▶ [EXERCISE REQUIREMENTS]: Across the listing below, count the lines containing "POST". Answer with that number only.

▶ [TASK DATA]:
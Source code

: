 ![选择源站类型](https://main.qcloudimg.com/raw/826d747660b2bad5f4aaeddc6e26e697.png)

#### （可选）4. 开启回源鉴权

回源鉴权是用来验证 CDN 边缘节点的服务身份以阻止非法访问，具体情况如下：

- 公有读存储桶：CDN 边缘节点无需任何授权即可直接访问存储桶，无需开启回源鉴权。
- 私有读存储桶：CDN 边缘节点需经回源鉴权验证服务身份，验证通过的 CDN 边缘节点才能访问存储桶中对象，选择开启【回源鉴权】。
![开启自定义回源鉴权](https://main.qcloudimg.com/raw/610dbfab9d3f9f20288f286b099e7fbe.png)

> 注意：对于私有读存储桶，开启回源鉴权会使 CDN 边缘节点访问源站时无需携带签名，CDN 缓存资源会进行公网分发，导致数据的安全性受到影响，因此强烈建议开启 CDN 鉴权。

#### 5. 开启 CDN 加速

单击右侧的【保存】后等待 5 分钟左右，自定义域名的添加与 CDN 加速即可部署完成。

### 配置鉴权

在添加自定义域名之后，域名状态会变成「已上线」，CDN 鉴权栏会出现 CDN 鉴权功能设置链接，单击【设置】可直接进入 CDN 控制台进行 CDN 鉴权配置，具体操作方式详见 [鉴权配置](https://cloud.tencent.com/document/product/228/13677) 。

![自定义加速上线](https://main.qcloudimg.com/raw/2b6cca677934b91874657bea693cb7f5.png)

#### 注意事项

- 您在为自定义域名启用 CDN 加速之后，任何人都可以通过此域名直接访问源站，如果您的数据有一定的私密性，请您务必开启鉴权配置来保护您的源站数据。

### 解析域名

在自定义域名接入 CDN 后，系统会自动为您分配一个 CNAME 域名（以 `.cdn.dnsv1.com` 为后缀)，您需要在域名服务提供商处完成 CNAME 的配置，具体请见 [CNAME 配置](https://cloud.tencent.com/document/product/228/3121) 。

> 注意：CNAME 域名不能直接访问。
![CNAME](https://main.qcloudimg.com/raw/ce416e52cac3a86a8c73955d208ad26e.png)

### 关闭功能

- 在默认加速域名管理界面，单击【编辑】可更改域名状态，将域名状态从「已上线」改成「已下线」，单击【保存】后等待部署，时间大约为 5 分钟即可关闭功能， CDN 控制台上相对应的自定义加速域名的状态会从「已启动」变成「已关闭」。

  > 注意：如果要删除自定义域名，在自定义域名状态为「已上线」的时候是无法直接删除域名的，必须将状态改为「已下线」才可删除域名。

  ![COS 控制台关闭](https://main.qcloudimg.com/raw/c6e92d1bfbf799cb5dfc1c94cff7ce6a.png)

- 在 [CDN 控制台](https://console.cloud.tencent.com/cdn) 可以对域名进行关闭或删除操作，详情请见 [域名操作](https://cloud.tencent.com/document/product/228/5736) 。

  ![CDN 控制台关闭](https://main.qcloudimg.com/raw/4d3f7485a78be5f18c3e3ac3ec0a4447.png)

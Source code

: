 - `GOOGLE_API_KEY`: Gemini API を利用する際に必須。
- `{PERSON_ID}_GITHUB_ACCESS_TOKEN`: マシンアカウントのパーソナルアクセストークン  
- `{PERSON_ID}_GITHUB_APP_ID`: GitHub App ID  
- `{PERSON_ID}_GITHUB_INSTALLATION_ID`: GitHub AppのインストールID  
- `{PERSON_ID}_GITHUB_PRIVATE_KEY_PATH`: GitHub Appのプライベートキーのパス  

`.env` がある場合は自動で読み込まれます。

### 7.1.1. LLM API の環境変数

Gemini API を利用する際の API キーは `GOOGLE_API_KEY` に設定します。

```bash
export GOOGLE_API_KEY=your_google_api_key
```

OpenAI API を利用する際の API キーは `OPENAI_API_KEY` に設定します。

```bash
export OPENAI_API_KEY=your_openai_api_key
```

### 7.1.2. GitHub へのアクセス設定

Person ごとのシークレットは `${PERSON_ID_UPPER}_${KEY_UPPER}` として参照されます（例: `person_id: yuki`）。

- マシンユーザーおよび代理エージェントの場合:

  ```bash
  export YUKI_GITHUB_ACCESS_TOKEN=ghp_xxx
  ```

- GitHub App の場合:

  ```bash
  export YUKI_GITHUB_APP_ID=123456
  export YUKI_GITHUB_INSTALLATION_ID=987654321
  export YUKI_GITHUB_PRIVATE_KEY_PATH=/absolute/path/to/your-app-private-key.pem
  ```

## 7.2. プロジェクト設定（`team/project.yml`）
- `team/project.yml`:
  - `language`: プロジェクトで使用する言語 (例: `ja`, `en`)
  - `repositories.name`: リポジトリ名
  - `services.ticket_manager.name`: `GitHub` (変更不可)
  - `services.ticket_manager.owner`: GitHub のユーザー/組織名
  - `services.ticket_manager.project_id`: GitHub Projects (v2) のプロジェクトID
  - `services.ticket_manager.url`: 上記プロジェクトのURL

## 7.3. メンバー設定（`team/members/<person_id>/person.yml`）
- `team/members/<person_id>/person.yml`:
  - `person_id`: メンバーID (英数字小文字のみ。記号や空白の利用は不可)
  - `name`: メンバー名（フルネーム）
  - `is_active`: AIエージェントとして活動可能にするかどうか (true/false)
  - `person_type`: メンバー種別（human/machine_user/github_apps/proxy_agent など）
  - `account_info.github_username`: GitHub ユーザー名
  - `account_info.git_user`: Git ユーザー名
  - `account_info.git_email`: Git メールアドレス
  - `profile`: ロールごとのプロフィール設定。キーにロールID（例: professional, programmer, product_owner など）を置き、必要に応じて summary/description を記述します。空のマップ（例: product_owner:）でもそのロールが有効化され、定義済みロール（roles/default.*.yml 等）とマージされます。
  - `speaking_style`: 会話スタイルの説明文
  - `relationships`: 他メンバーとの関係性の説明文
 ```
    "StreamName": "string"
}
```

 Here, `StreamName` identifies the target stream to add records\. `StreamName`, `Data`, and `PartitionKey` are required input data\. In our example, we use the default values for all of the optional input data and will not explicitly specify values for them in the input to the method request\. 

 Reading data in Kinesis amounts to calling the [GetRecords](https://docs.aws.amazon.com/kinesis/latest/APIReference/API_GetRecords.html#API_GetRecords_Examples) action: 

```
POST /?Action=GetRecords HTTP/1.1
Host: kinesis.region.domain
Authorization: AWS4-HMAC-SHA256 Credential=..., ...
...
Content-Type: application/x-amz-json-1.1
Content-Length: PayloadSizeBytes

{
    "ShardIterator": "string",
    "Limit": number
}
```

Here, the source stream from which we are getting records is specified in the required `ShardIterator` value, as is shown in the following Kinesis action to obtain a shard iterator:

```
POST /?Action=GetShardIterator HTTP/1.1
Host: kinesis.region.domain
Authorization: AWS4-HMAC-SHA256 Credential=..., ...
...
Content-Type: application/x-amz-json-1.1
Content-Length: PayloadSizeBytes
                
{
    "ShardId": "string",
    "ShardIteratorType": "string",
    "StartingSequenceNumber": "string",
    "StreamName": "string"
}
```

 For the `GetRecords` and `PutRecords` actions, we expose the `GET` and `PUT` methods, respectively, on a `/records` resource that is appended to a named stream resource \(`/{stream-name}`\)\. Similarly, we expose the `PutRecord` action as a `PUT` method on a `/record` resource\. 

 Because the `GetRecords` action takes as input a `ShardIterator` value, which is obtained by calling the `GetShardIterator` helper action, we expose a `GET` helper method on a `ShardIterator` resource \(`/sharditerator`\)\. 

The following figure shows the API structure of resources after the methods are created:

▶ [ANSWER BOX]: 2